Acinetobacter baumannii, the hospital opportunist

January 13, 2004

Acinetobacter baumannii is an opportunistic pathogen operating in hospitals creating serious infections such as pneumonia. It principally affects patients who have weakened health and this is why we call it opportunistic. Moreover, the mortality rate from these infections are usually high given, on the one hand, the weakness of the patient and, on the other, A. baumannii is resistant to many antibiotics. Furthermore, once a specific course of treatment is prescribed for A. Baumannii, the pathogen has a great capacity for acquiring resistance to these antibiotics.

To tackle this problem it is essential to observe, in an ongoing manner, the new resistances the bacteria develops, in order to know what kind of antibiotic has to be used to treat patients. In order to carry out these analyses, the gene for the new acquired resistance has to be identified and isolated and also the presence or otherwise of integrons has to be determined.




Integrons

Integrons are chains of genes wherein many of the resistances acquired by the A. baumannii bacteria are found. The pathogen also has other options for their acquisition but it is the integrons that provide the most efficacious way to acquire and transmit the resistances, given that, apart from acquiring resistances, integrons have great mobility and can transfer from one location of the A. baumannii chromosome to another.

This mobility allows them to pass from one strain of the bacteria to another. This means that all the resistances acquired by a strain of A. baumannii can be transmitted to another and the species can thus modify and regenerate itself continuously. Moreover, as it has a promotoros, the bacteria is always activating or expressing all the resistances held in the integron.

Attempting to improve control

Analysing and isolating a number of A. baumannii strains from hospitals, it has been shown that most have integrons. Thus, it is highly probable that A. baumannii becomes resistant to the best antibiotics that exist today and that this resistance is transmitted via integrons.
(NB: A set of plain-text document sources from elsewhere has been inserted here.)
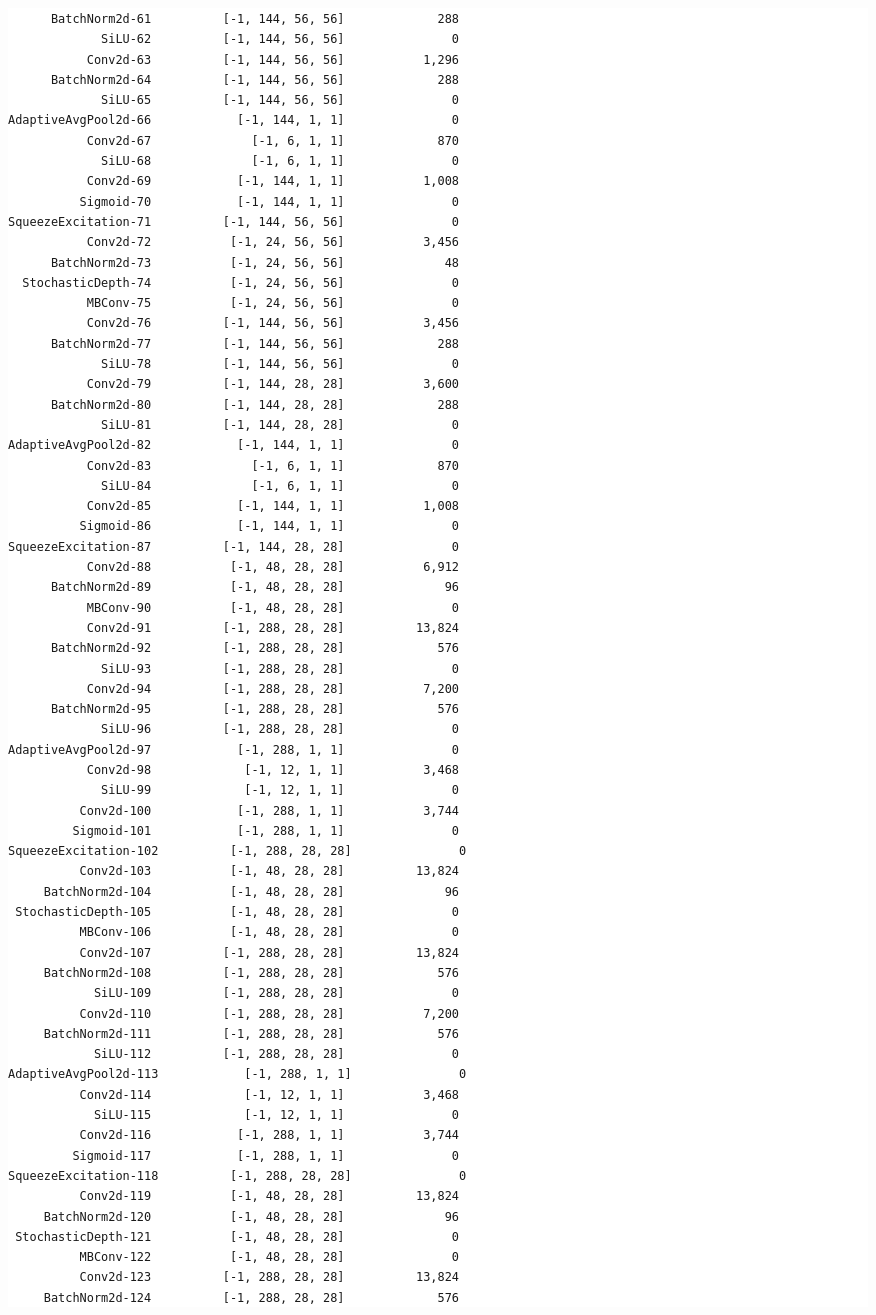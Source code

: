           BatchNorm2d-61          [-1, 144, 56, 56]             288
                 SiLU-62          [-1, 144, 56, 56]               0
               Conv2d-63          [-1, 144, 56, 56]           1,296
          BatchNorm2d-64          [-1, 144, 56, 56]             288
                 SiLU-65          [-1, 144, 56, 56]               0
    AdaptiveAvgPool2d-66            [-1, 144, 1, 1]               0
               Conv2d-67              [-1, 6, 1, 1]             870
                 SiLU-68              [-1, 6, 1, 1]               0
               Conv2d-69            [-1, 144, 1, 1]           1,008
              Sigmoid-70            [-1, 144, 1, 1]               0
    SqueezeExcitation-71          [-1, 144, 56, 56]               0
               Conv2d-72           [-1, 24, 56, 56]           3,456
          BatchNorm2d-73           [-1, 24, 56, 56]              48
      StochasticDepth-74           [-1, 24, 56, 56]               0
               MBConv-75           [-1, 24, 56, 56]               0
               Conv2d-76          [-1, 144, 56, 56]           3,456
          BatchNorm2d-77          [-1, 144, 56, 56]             288
                 SiLU-78          [-1, 144, 56, 56]               0
               Conv2d-79          [-1, 144, 28, 28]           3,600
          BatchNorm2d-80          [-1, 144, 28, 28]             288
                 SiLU-81          [-1, 144, 28, 28]               0
    AdaptiveAvgPool2d-82            [-1, 144, 1, 1]               0
               Conv2d-83              [-1, 6, 1, 1]             870
                 SiLU-84              [-1, 6, 1, 1]               0
               Conv2d-85            [-1, 144, 1, 1]           1,008
              Sigmoid-86            [-1, 144, 1, 1]               0
    SqueezeExcitation-87          [-1, 144, 28, 28]               0
               Conv2d-88           [-1, 48, 28, 28]           6,912
          BatchNorm2d-89           [-1, 48, 28, 28]              96
               MBConv-90           [-1, 48, 28, 28]               0
               Conv2d-91          [-1, 288, 28, 28]          13,824
          BatchNorm2d-92          [-1, 288, 28, 28]             576
                 SiLU-93          [-1, 288, 28, 28]               0
               Conv2d-94          [-1, 288, 28, 28]           7,200
          BatchNorm2d-95          [-1, 288, 28, 28]             576
                 SiLU-96          [-1, 288, 28, 28]               0
    AdaptiveAvgPool2d-97            [-1, 288, 1, 1]               0
               Conv2d-98             [-1, 12, 1, 1]           3,468
                 SiLU-99             [-1, 12, 1, 1]               0
              Conv2d-100            [-1, 288, 1, 1]           3,744
             Sigmoid-101            [-1, 288, 1, 1]               0
    SqueezeExcitation-102          [-1, 288, 28, 28]               0
              Conv2d-103           [-1, 48, 28, 28]          13,824
         BatchNorm2d-104           [-1, 48, 28, 28]              96
     StochasticDepth-105           [-1, 48, 28, 28]               0
              MBConv-106           [-1, 48, 28, 28]               0
              Conv2d-107          [-1, 288, 28, 28]          13,824
         BatchNorm2d-108          [-1, 288, 28, 28]             576
                SiLU-109          [-1, 288, 28, 28]               0
              Conv2d-110          [-1, 288, 28, 28]           7,200
         BatchNorm2d-111          [-1, 288, 28, 28]             576
                SiLU-112          [-1, 288, 28, 28]               0
    AdaptiveAvgPool2d-113            [-1, 288, 1, 1]               0
              Conv2d-114             [-1, 12, 1, 1]           3,468
                SiLU-115             [-1, 12, 1, 1]               0
              Conv2d-116            [-1, 288, 1, 1]           3,744
             Sigmoid-117            [-1, 288, 1, 1]               0
    SqueezeExcitation-118          [-1, 288, 28, 28]               0
              Conv2d-119           [-1, 48, 28, 28]          13,824
         BatchNorm2d-120           [-1, 48, 28, 28]              96
     StochasticDepth-121           [-1, 48, 28, 28]               0
              MBConv-122           [-1, 48, 28, 28]               0
              Conv2d-123          [-1, 288, 28, 28]          13,824
         BatchNorm2d-124          [-1, 288, 28, 28]             576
Moreover, A. baumannii strains have been identified that are resistant to the most common antibiotics used today.

If this is confirmed, the mortality rate due to infections created by the bacteria may even be greater than thought to date, given that there is no antibiotic capable of tackling the infection. It should be taken into account that the number of hospital patients affected by infections caused by A. baumannii is not great, but the gravity of the problem lies in the rate of mortality of these cases.

There currently exist methods to genetically distinguish A. baumannii strains from each other, but the aim at the moment is to obtain a method of indicating the presence of integrons and their resistance in these strains. Of course, this method of detection has to be standardised and, at the same time, practical, for its clinical use.

That is to say, the option of the researchers has been to try to improve control with respect to A. baumannii given that there is currently no substitutes for the antibiotics used to date. In order to achieve this improved control, it is essential to detect the infection in time and know if A. baumannii has produced it. The resistances of the strains must also be known and if they have integrons. Once this detailed information is gathered, new systems for the control of infections can be introduced in order keep down the rate of mortality due to A. baumannii.